__WORK INSTRUCTIONS__. In the entries below, find the lines with the word "website" and copy them.

***

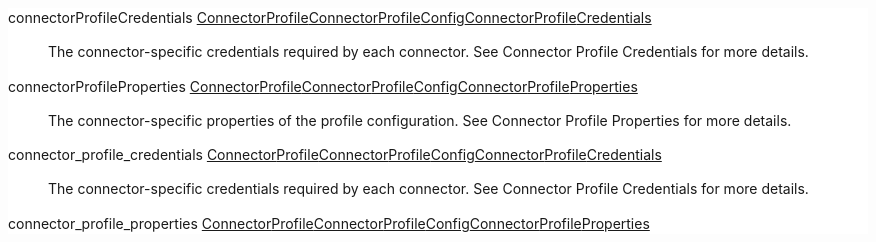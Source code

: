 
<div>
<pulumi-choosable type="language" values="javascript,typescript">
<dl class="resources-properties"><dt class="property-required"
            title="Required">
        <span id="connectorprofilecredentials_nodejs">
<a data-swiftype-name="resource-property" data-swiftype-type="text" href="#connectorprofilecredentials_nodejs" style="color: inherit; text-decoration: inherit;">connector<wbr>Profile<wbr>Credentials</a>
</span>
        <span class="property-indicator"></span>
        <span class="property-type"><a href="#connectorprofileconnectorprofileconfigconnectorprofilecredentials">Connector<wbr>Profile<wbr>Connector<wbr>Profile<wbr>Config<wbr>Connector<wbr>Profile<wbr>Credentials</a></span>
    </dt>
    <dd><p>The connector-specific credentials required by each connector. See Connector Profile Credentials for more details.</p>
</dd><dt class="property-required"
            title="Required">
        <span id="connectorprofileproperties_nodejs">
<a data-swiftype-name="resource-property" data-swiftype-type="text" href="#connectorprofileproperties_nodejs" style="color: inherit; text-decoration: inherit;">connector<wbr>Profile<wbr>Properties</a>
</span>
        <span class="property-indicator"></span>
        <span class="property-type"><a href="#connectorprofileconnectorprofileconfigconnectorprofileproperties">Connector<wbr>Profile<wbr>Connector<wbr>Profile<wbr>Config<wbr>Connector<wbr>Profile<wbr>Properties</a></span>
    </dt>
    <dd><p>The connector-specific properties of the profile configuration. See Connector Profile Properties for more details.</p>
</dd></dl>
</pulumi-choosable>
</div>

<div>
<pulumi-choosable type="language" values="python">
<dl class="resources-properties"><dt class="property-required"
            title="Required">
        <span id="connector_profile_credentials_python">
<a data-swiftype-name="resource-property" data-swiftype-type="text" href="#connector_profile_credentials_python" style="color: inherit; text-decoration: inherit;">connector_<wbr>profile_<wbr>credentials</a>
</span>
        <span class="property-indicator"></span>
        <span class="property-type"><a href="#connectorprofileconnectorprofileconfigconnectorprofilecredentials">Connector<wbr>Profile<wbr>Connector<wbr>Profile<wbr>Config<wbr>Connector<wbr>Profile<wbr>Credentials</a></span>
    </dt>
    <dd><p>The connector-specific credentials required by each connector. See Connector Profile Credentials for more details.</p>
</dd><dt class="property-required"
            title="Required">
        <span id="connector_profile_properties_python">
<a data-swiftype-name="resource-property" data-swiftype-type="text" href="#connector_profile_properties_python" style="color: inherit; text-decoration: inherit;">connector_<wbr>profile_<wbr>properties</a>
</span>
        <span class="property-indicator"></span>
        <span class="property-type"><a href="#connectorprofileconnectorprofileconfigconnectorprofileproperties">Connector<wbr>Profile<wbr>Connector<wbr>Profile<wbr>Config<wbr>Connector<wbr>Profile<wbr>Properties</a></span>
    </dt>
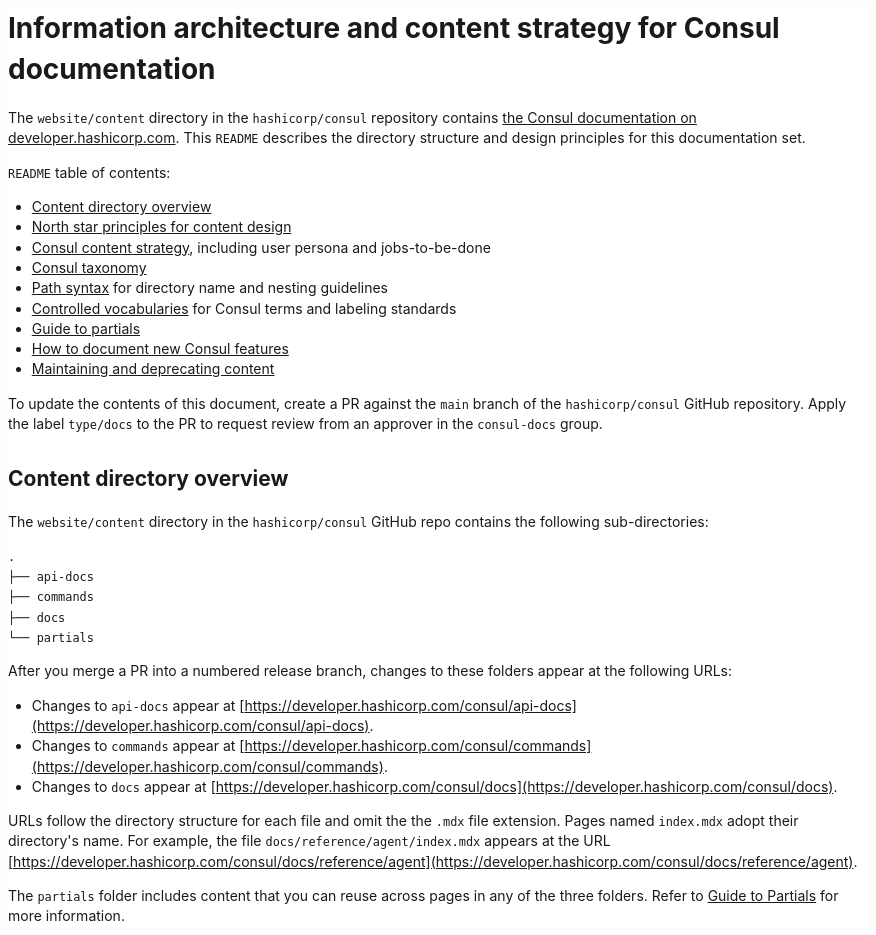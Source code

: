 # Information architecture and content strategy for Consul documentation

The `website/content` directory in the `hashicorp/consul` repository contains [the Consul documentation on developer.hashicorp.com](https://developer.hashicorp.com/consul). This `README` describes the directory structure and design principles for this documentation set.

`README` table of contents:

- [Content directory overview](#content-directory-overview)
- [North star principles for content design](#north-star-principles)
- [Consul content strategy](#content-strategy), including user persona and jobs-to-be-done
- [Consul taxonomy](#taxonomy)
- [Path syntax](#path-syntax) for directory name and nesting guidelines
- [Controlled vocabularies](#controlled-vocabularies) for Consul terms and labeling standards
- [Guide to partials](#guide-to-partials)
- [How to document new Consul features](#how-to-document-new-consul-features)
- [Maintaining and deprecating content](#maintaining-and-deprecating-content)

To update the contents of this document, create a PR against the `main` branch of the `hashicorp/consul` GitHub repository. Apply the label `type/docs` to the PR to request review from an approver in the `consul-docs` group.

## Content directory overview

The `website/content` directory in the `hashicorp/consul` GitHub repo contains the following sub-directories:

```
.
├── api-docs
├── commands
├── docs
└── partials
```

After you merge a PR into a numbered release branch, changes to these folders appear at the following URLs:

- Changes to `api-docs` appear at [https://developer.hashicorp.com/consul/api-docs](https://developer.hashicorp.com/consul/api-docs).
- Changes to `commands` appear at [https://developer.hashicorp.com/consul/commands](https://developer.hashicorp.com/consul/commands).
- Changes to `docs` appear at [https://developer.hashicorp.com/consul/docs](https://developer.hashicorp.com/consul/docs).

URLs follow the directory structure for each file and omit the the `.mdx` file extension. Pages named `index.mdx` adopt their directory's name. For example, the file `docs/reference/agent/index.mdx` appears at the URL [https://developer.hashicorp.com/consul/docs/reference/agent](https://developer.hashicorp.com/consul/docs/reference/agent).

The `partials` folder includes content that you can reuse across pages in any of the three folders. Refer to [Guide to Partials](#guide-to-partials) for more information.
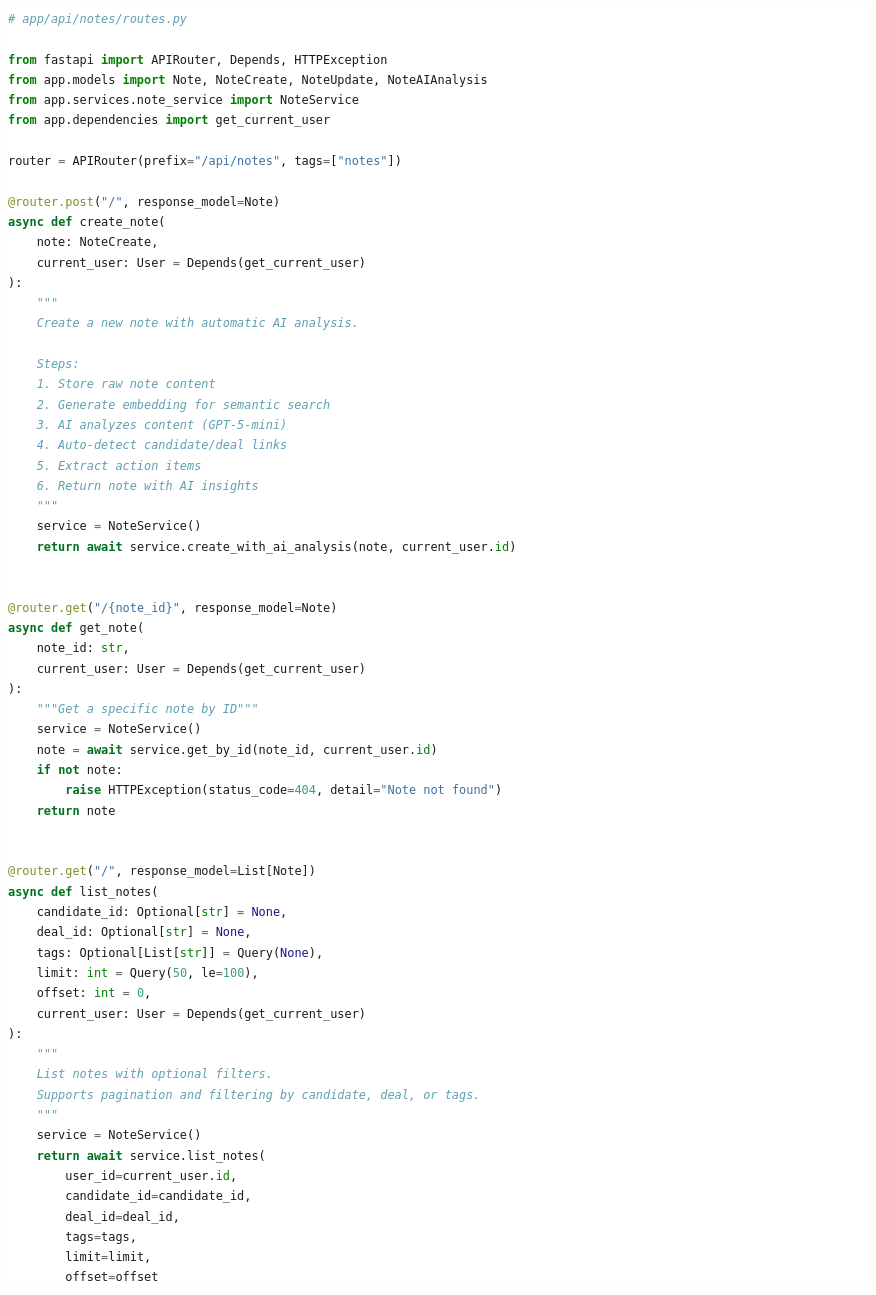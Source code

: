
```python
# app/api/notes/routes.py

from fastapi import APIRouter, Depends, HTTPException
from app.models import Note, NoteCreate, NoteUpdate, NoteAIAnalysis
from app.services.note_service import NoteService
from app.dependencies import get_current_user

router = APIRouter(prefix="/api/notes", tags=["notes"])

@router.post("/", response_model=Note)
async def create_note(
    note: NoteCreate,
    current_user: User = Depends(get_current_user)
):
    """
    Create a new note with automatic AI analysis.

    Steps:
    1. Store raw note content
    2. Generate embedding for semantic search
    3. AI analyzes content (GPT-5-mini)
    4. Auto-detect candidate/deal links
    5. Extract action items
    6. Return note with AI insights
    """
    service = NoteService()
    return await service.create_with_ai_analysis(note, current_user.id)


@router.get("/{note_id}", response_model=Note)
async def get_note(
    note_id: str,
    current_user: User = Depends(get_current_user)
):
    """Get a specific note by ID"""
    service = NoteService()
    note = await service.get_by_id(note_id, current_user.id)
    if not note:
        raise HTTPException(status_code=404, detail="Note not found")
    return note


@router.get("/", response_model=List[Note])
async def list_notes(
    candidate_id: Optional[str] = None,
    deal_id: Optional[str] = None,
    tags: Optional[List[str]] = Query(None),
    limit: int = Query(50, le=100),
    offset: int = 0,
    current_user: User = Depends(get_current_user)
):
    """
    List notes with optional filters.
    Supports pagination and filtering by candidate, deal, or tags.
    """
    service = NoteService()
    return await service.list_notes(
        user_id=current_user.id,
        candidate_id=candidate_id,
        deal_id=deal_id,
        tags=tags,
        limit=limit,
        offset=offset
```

***

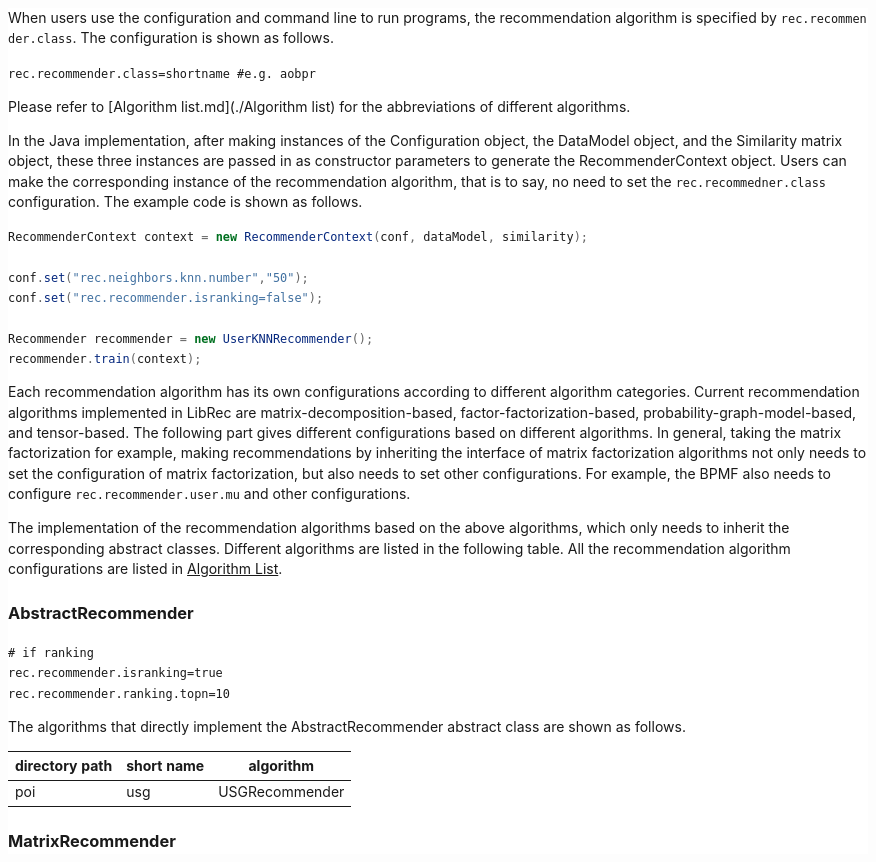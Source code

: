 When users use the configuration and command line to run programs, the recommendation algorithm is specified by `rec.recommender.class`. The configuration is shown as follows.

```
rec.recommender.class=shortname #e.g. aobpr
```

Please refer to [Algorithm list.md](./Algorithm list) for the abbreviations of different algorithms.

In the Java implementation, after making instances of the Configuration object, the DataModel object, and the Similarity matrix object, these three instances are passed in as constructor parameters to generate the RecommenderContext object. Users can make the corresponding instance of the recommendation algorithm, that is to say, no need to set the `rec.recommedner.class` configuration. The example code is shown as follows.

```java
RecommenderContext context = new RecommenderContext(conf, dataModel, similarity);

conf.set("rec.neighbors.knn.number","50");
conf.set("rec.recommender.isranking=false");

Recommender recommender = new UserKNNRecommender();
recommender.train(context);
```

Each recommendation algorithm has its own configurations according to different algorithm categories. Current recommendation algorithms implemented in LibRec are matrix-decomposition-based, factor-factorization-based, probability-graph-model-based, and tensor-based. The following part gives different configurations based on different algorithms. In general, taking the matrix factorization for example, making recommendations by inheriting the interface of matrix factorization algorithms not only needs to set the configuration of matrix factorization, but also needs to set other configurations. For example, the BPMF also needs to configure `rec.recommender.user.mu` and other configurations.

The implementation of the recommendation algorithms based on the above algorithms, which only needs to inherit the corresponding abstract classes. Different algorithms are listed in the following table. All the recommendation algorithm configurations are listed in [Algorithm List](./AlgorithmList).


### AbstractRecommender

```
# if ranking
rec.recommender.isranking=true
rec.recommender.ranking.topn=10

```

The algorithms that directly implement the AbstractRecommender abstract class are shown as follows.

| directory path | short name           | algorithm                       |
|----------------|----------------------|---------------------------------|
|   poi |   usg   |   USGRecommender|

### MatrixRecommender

***

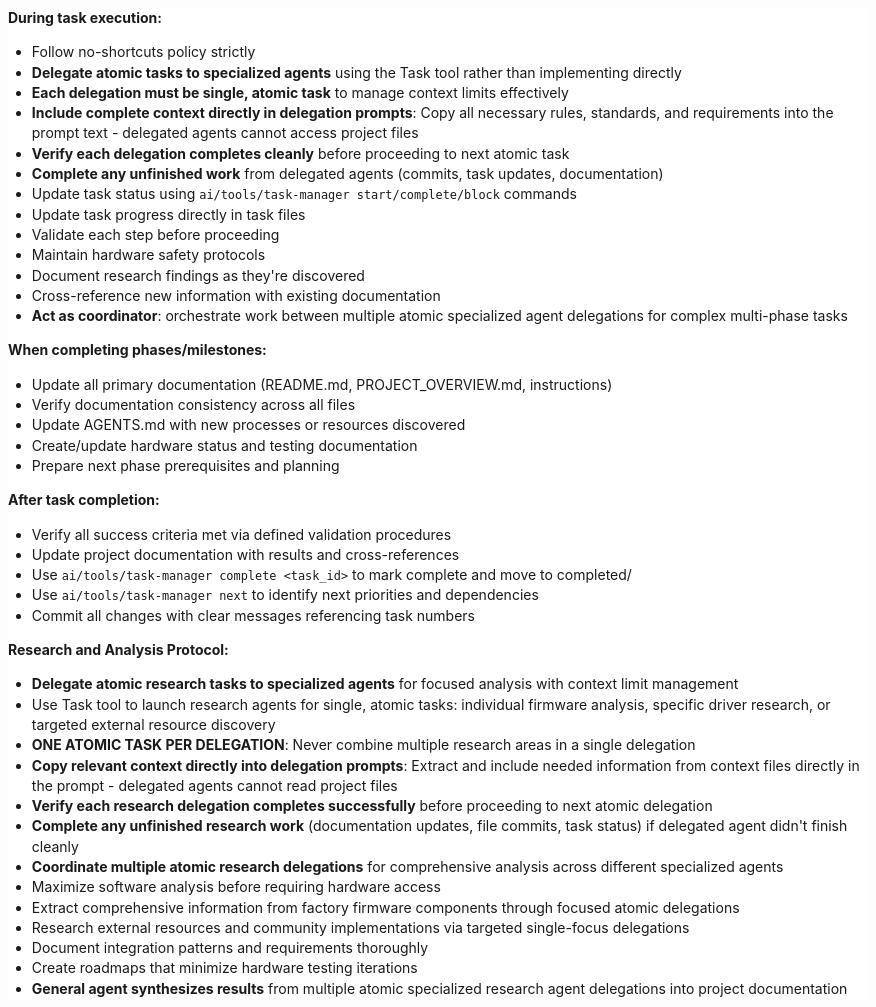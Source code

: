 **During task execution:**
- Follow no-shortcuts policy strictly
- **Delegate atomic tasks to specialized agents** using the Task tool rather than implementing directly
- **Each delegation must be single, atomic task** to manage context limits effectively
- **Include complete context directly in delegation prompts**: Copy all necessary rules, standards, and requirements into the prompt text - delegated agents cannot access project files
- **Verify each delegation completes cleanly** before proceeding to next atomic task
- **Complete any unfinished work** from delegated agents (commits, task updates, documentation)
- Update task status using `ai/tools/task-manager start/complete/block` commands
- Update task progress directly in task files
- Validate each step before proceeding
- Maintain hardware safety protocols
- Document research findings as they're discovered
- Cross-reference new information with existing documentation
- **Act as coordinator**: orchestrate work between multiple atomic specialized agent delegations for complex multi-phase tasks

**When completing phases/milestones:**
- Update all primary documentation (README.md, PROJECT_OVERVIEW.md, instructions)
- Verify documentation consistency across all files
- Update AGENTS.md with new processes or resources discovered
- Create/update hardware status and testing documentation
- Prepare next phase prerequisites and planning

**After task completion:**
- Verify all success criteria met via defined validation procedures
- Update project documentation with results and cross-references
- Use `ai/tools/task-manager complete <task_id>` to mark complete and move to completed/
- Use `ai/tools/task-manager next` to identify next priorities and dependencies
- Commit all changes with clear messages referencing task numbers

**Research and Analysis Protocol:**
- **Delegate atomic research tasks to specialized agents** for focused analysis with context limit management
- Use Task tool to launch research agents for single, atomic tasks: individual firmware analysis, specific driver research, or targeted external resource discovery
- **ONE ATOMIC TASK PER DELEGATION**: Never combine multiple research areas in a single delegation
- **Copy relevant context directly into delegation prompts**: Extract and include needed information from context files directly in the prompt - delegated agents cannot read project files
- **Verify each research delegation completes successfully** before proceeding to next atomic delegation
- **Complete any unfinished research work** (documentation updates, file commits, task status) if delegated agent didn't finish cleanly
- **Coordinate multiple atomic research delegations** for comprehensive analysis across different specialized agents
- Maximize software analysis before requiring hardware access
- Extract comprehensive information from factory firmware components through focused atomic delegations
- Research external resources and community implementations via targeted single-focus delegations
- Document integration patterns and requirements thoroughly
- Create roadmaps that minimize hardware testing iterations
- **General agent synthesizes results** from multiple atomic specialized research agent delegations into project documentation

***

__EXPECTED ANSWER__.
The `website/content` directory in the `hashicorp/consul` repository contains [the Consul documentation on developer.hashicorp.com](https://developer.hashicorp.com/consul). This `README` describes the directory structure and design principles for this documentation set.
The `website/content` directory in the `hashicorp/consul` GitHub repo contains the following sub-directories:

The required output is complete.